Konrad Walk

Personal information
- Born: 1 July 1965 (age 61) Vils, Austria

Skiing career
- Sport: Alpine skiing
- Club: SC Vils
- Retired: 1992
- Disciplines: Giant slalom
- World Cup debut: 1982

World Championships
- Teams: 1

World Cup
- Seasons: 11

= Konrad Walk =

Austrian alpine skier

Konrad Walk (born 1 July 1965 in Vils, Tyrol) is an Austrian politician and former alpine skier who won the Europa Cup overall title in 1988.

==Sporting career==
During his career he has achieved 7 results among the top 10 in the World Cup and was 9th at the 1991 Alpine Ski World Championships.

==Political career==
In 2015, Walk was elected Mayor of the town of Hochfilzen.
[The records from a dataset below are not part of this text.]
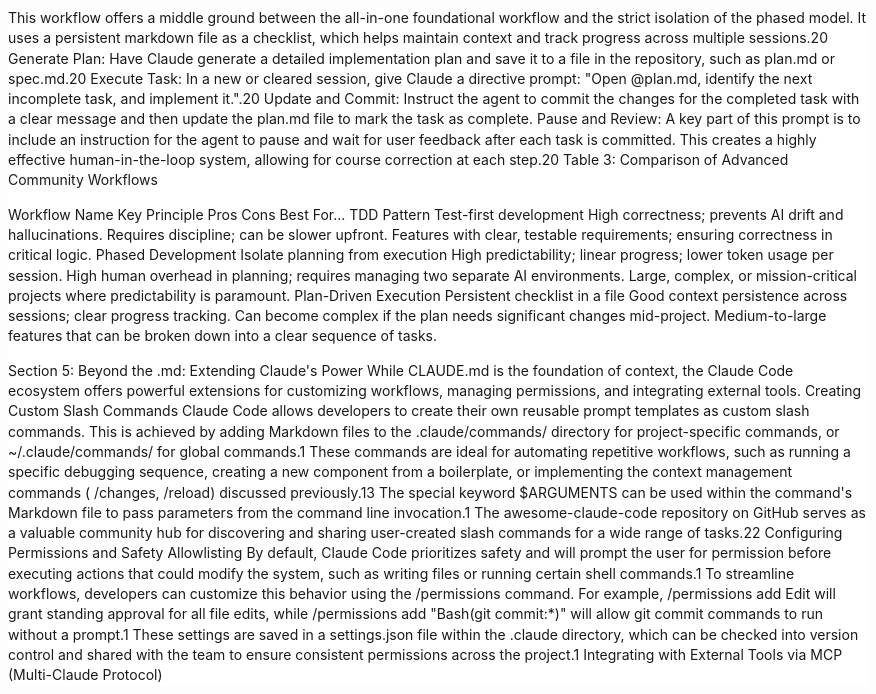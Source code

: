 This workflow offers a middle ground between the all-in-one foundational workflow and the strict isolation of the phased model. It uses a persistent markdown file as a checklist, which helps maintain context and track progress across multiple sessions.20
Generate Plan: Have Claude generate a detailed implementation plan and save it to a file in the repository, such as plan.md or spec.md.20
Execute Task: In a new or cleared session, give Claude a directive prompt: "Open @plan.md, identify the next incomplete task, and implement it.".20
Update and Commit: Instruct the agent to commit the changes for the completed task with a clear message and then update the plan.md file to mark the task as complete.
Pause and Review: A key part of this prompt is to include an instruction for the agent to pause and wait for user feedback after each task is committed. This creates a highly effective human-in-the-loop system, allowing for course correction at each step.20
Table 3: Comparison of Advanced Community Workflows








Workflow Name
Key Principle
Pros
Cons
Best For...
TDD Pattern
Test-first development
High correctness; prevents AI drift and hallucinations.
Requires discipline; can be slower upfront.
Features with clear, testable requirements; ensuring correctness in critical logic.
Phased Development
Isolate planning from execution
High predictability; linear progress; lower token usage per session.
High human overhead in planning; requires managing two separate AI environments.
Large, complex, or mission-critical projects where predictability is paramount.
Plan-Driven Execution
Persistent checklist in a file
Good context persistence across sessions; clear progress tracking.
Can become complex if the plan needs significant changes mid-project.
Medium-to-large features that can be broken down into a clear sequence of tasks.

Section 5: Beyond the .md: Extending Claude's Power
While CLAUDE.md is the foundation of context, the Claude Code ecosystem offers powerful extensions for customizing workflows, managing permissions, and integrating external tools.
Creating Custom Slash Commands
Claude Code allows developers to create their own reusable prompt templates as custom slash commands. This is achieved by adding Markdown files to the .claude/commands/ directory for project-specific commands, or ~/.claude/commands/ for global commands.1 These commands are ideal for automating repetitive workflows, such as running a specific debugging sequence, creating a new component from a boilerplate, or implementing the context management commands (
/changes, /reload) discussed previously.13 The special keyword
$ARGUMENTS can be used within the command's Markdown file to pass parameters from the command line invocation.1 The
awesome-claude-code repository on GitHub serves as a valuable community hub for discovering and sharing user-created slash commands for a wide range of tasks.22
Configuring Permissions and Safety Allowlisting
By default, Claude Code prioritizes safety and will prompt the user for permission before executing actions that could modify the system, such as writing files or running certain shell commands.1 To streamline workflows, developers can customize this behavior using the
/permissions command. For example, /permissions add Edit will grant standing approval for all file edits, while /permissions add "Bash(git commit:*)" will allow git commit commands to run without a prompt.1 These settings are saved in a
settings.json file within the .claude directory, which can be checked into version control and shared with the team to ensure consistent permissions across the project.1
Integrating with External Tools via MCP (Multi-Claude Protocol)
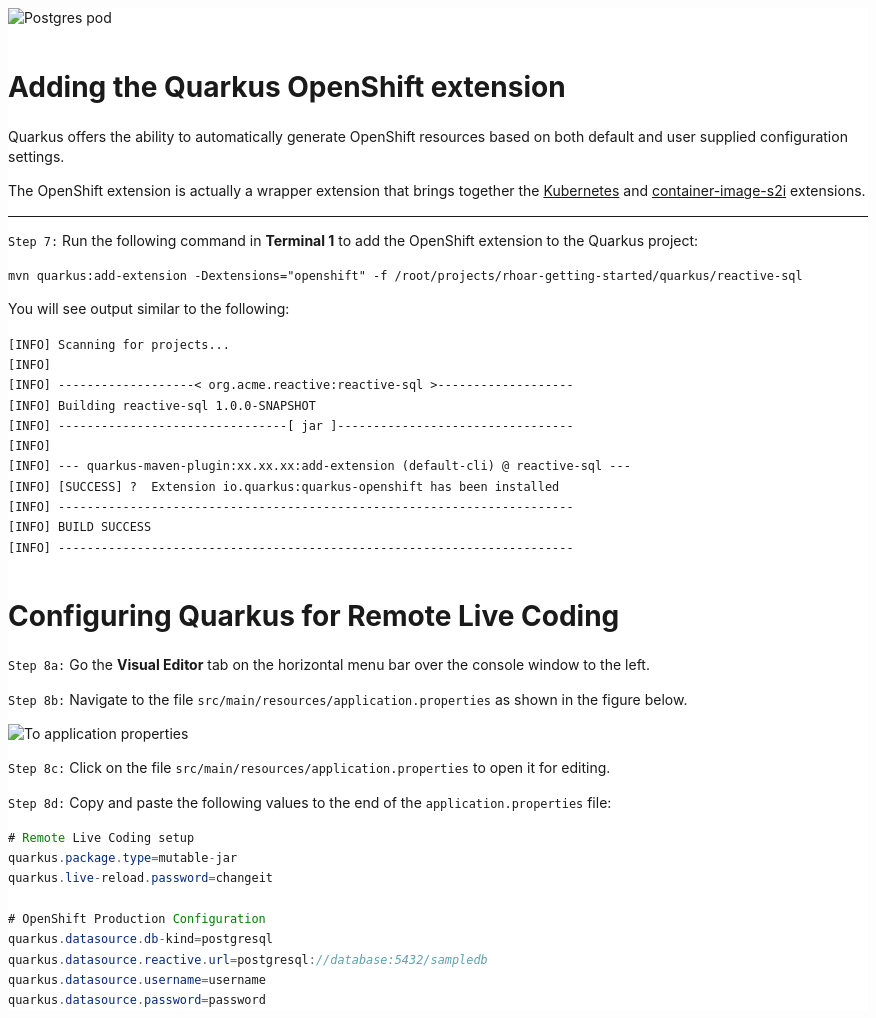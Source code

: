 ![Postgres pod](..\assets\database-in-openhift.png)

# Adding the Quarkus OpenShift extension

Quarkus offers the ability to automatically generate OpenShift resources based on both default and user supplied configuration settings.

The OpenShift extension is actually a wrapper extension that brings together the [Kubernetes](https://quarkus.io/guides/deploying-to-kubernetes) and [container-image-s2i](https://quarkus.io/guides/container-image#s2i) extensions.

----

`Step 7:` Run the following command in **Terminal 1** to add the OpenShift extension to the Quarkus project:

```
mvn quarkus:add-extension -Dextensions="openshift" -f /root/projects/rhoar-getting-started/quarkus/reactive-sql
```

You will see output similar to the following:

```
[INFO] Scanning for projects...
[INFO]
[INFO] -------------------< org.acme.reactive:reactive-sql >-------------------
[INFO] Building reactive-sql 1.0.0-SNAPSHOT
[INFO] --------------------------------[ jar ]---------------------------------
[INFO]
[INFO] --- quarkus-maven-plugin:xx.xx.xx:add-extension (default-cli) @ reactive-sql ---
[INFO] [SUCCESS] ?  Extension io.quarkus:quarkus-openshift has been installed
[INFO] ------------------------------------------------------------------------
[INFO] BUILD SUCCESS
[INFO] ------------------------------------------------------------------------
```

# Configuring Quarkus for Remote Live Coding

`Step 8a:` Go the **Visual Editor** tab on the horizontal menu bar over the console window to the left.

`Step 8b:` Navigate to the file `src/main/resources/application.properties` as shown in the figure below.

![To application properties](..\assets\to-application-properties.png)

`Step 8c:` Click on the file `src/main/resources/application.properties` to open it for editing.

`Step 8d:` Copy and paste the following values to the end of the `application.properties` file:

```java
# Remote Live Coding setup
quarkus.package.type=mutable-jar
quarkus.live-reload.password=changeit

# OpenShift Production Configuration
quarkus.datasource.db-kind=postgresql
quarkus.datasource.reactive.url=postgresql://database:5432/sampledb
quarkus.datasource.username=username
quarkus.datasource.password=password
```
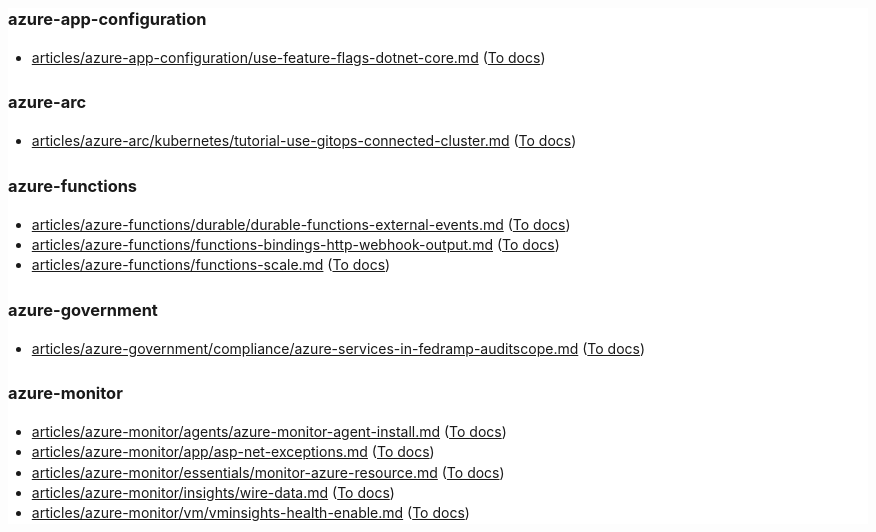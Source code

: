 ### azure-app-configuration
- [articles/azure-app-configuration/use-feature-flags-dotnet-core.md](https://github.com/MicrosoftDocs/azure-docs/compare/c8b50a8..7580e7c#diff-da1e81a5f27dfc71671e2cf9ba21153828a6f030d74168b225b9bc21b8c13f12) ([To docs](https://docs.microsoft.com/en-us/azure/azure-app-configuration/use-feature-flags-dotnet-core?WT.mc_id=AZ-MVP-5003408))
    
### azure-arc
- [articles/azure-arc/kubernetes/tutorial-use-gitops-connected-cluster.md](https://github.com/MicrosoftDocs/azure-docs/compare/c8b50a8..7580e7c#diff-0bb8ef5e97e5a840e2bbdbb4888d392bd611b84cc008db1e40c6d8466b29e06f) ([To docs](https://docs.microsoft.com/en-us/azure/azure-arc/kubernetes/tutorial-use-gitops-connected-cluster?WT.mc_id=AZ-MVP-5003408))
    
### azure-functions
- [articles/azure-functions/durable/durable-functions-external-events.md](https://github.com/MicrosoftDocs/azure-docs/compare/c8b50a8..7580e7c#diff-1e0ff476d635e9747047dfb04ea1b88ea949b49ea595b31d25d36b46a58e2f1e) ([To docs](https://docs.microsoft.com/en-us/azure/azure-functions/durable/durable-functions-external-events?WT.mc_id=AZ-MVP-5003408))
- [articles/azure-functions/functions-bindings-http-webhook-output.md](https://github.com/MicrosoftDocs/azure-docs/compare/c8b50a8..7580e7c#diff-fad628df1396d0f40f244f9806dedb53f17474f2c5f8cdb28883fdb54e31a9c1) ([To docs](https://docs.microsoft.com/en-us/azure/azure-functions/functions-bindings-http-webhook-output?WT.mc_id=AZ-MVP-5003408))
- [articles/azure-functions/functions-scale.md](https://github.com/MicrosoftDocs/azure-docs/compare/c8b50a8..7580e7c#diff-52a1e072b0be07149ef6e7f23c9efa1faedb5996aeb6caddc66949f74e293be8) ([To docs](https://docs.microsoft.com/en-us/azure/azure-functions/functions-scale?WT.mc_id=AZ-MVP-5003408))
    
### azure-government
- [articles/azure-government/compliance/azure-services-in-fedramp-auditscope.md](https://github.com/MicrosoftDocs/azure-docs/compare/c8b50a8..7580e7c#diff-4bba0610df8a3c47cb3906202994e2dec62dd74eff41e11e624ce8cfebed4d00) ([To docs](https://docs.microsoft.com/en-us/azure/azure-government/compliance/azure-services-in-fedramp-auditscope?WT.mc_id=AZ-MVP-5003408))
    
### azure-monitor
- [articles/azure-monitor/agents/azure-monitor-agent-install.md](https://github.com/MicrosoftDocs/azure-docs/compare/c8b50a8..7580e7c#diff-58efc3cd0d5cb0e786e34108e6fbd76db6fda3571827688259da46583d67b3ad) ([To docs](https://docs.microsoft.com/en-us/azure/azure-monitor/agents/azure-monitor-agent-install?WT.mc_id=AZ-MVP-5003408))
- [articles/azure-monitor/app/asp-net-exceptions.md](https://github.com/MicrosoftDocs/azure-docs/compare/c8b50a8..7580e7c#diff-71655ce9b25966f7981d76dda1baaca9b56505ad8b163dd1bb44fcaafd0a1288) ([To docs](https://docs.microsoft.com/en-us/azure/azure-monitor/app/asp-net-exceptions?WT.mc_id=AZ-MVP-5003408))
- [articles/azure-monitor/essentials/monitor-azure-resource.md](https://github.com/MicrosoftDocs/azure-docs/compare/c8b50a8..7580e7c#diff-c31219bc688178e3b74473b338e50daa5061eea712b0d44cf7f24933fc15d824) ([To docs](https://docs.microsoft.com/en-us/azure/azure-monitor/essentials/monitor-azure-resource?WT.mc_id=AZ-MVP-5003408))
- [articles/azure-monitor/insights/wire-data.md](https://github.com/MicrosoftDocs/azure-docs/compare/c8b50a8..7580e7c#diff-14fde148fea739e79da8a38fd54621cf5e0e7a279e9a085cc2e371ad14aa57a9) ([To docs](https://docs.microsoft.com/en-us/azure/azure-monitor/insights/wire-data?WT.mc_id=AZ-MVP-5003408))
- [articles/azure-monitor/vm/vminsights-health-enable.md](https://github.com/MicrosoftDocs/azure-docs/compare/c8b50a8..7580e7c#diff-f6068adfea605ba56add7ed02fe292027bc77fec61d26ad715f9ba833c28f7c5) ([To docs](https://docs.microsoft.com/en-us/azure/azure-monitor/vm/vminsights-health-enable?WT.mc_id=AZ-MVP-5003408))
Prior, to this, he had served 6 years as vice-mayor of the same town.

==World Cup results==
- Top 10

| Date | Place | Discipline | Rank |
|---|---|---|---|
| 9 March 1991 | USA Aspen | Giant slalom | 10 |
| 21 December 1990 | YUG Kranjska Gora | Giant slalom | 9 |
| 16 December 1990 | ITA Alta Badia | Giant slalom | 7 |
| 23 January 1990 | SUI Veysonnaz | Giant slalom | 10 |
| 14 January 1990 | ITA Alta Badia | Giant slalom | 8 |
| 30 November 1989 | USA Waterville Valley | Giant slalom | 10 |
| 19 February 1989 | USA Aspen | Giant slalom | 10 |

==Europa Cup results==
Walk has won an overall Europa Cup and one discipline cup.